TASK INSTRUCTIONS: Gather from the listing below each line that includes the word "Exercise", and copy it.

START GIVEN DATA

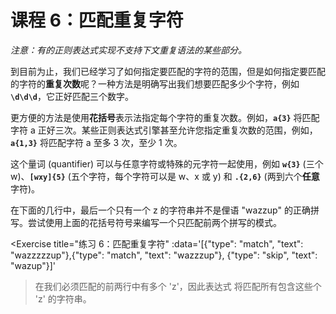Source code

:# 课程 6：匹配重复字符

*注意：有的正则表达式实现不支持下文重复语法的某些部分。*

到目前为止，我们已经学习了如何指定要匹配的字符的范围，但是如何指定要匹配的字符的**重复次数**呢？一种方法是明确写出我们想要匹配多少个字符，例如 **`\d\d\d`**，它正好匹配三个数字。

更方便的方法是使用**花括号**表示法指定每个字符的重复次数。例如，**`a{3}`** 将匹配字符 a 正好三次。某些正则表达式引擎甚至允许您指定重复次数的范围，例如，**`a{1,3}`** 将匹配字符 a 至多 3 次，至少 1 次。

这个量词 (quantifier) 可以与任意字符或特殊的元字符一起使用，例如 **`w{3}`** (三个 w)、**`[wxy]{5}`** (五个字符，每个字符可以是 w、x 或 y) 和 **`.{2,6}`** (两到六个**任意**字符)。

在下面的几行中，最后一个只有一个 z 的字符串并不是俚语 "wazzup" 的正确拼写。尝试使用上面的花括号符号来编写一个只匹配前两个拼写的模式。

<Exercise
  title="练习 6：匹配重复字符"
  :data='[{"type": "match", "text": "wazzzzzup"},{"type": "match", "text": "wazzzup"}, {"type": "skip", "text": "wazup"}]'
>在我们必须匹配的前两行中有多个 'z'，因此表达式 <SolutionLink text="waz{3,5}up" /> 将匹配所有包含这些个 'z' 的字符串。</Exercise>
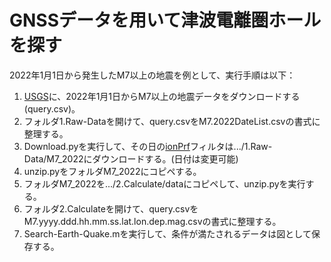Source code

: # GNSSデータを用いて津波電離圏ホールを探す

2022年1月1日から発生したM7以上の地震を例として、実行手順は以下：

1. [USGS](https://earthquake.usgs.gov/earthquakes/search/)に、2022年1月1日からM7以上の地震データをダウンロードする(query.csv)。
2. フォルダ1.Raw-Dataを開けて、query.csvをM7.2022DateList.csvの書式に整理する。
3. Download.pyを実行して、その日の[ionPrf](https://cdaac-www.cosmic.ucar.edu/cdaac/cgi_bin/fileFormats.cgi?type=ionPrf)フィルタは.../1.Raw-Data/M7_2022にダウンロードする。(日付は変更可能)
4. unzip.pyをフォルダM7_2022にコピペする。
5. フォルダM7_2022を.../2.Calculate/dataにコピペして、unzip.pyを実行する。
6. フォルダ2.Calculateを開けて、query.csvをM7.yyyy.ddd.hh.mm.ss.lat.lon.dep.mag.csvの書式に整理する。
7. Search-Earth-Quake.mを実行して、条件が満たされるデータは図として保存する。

END GIVEN DATA

ANSWER BOX:
<Exercise
>在我们必须匹配的前两行中有多个 'z'，因此表达式 <SolutionLink text="waz{3,5}up" /> 将匹配所有包含这些个 'z' 的字符串。</Exercise>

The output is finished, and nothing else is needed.